Your objective
Give back exactly the lines of the data below, starting with the line that has "Android running application" and going on through the line that has "#### General".

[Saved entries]
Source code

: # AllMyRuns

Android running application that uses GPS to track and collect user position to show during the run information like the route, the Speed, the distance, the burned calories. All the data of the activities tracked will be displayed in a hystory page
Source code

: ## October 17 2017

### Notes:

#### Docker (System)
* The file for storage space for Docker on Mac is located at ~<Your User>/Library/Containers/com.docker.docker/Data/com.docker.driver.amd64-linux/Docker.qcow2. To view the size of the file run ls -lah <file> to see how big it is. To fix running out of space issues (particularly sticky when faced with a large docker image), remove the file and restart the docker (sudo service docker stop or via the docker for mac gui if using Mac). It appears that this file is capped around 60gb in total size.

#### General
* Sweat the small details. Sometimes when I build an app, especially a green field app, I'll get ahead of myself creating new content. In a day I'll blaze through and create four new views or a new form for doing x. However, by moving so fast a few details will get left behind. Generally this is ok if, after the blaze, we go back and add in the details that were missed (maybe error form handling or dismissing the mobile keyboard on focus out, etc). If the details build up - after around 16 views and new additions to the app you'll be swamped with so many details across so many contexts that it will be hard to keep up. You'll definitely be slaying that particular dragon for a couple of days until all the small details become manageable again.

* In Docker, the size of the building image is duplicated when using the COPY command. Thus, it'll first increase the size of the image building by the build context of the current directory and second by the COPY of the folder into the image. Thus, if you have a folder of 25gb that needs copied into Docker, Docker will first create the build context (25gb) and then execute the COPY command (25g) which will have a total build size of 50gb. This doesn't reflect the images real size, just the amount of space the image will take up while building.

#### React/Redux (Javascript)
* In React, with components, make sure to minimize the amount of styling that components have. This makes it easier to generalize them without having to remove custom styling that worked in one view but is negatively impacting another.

Your response
Android running application that uses GPS to track and collect user position to show during the run information like the route, the Speed, the distance, the burned calories. All the data of the activities tracked will be displayed in a hystory page
Source code

: ## October 17 2017

### Notes:

#### Docker (System)
* The file for storage space for Docker on Mac is located at ~<Your User>/Library/Containers/com.docker.docker/Data/com.docker.driver.amd64-linux/Docker.qcow2. To view the size of the file run ls -lah <file> to see how big it is. To fix running out of space issues (particularly sticky when faced with a large docker image), remove the file and restart the docker (sudo service docker stop or via the docker for mac gui if using Mac). It appears that this file is capped around 60gb in total size.

#### General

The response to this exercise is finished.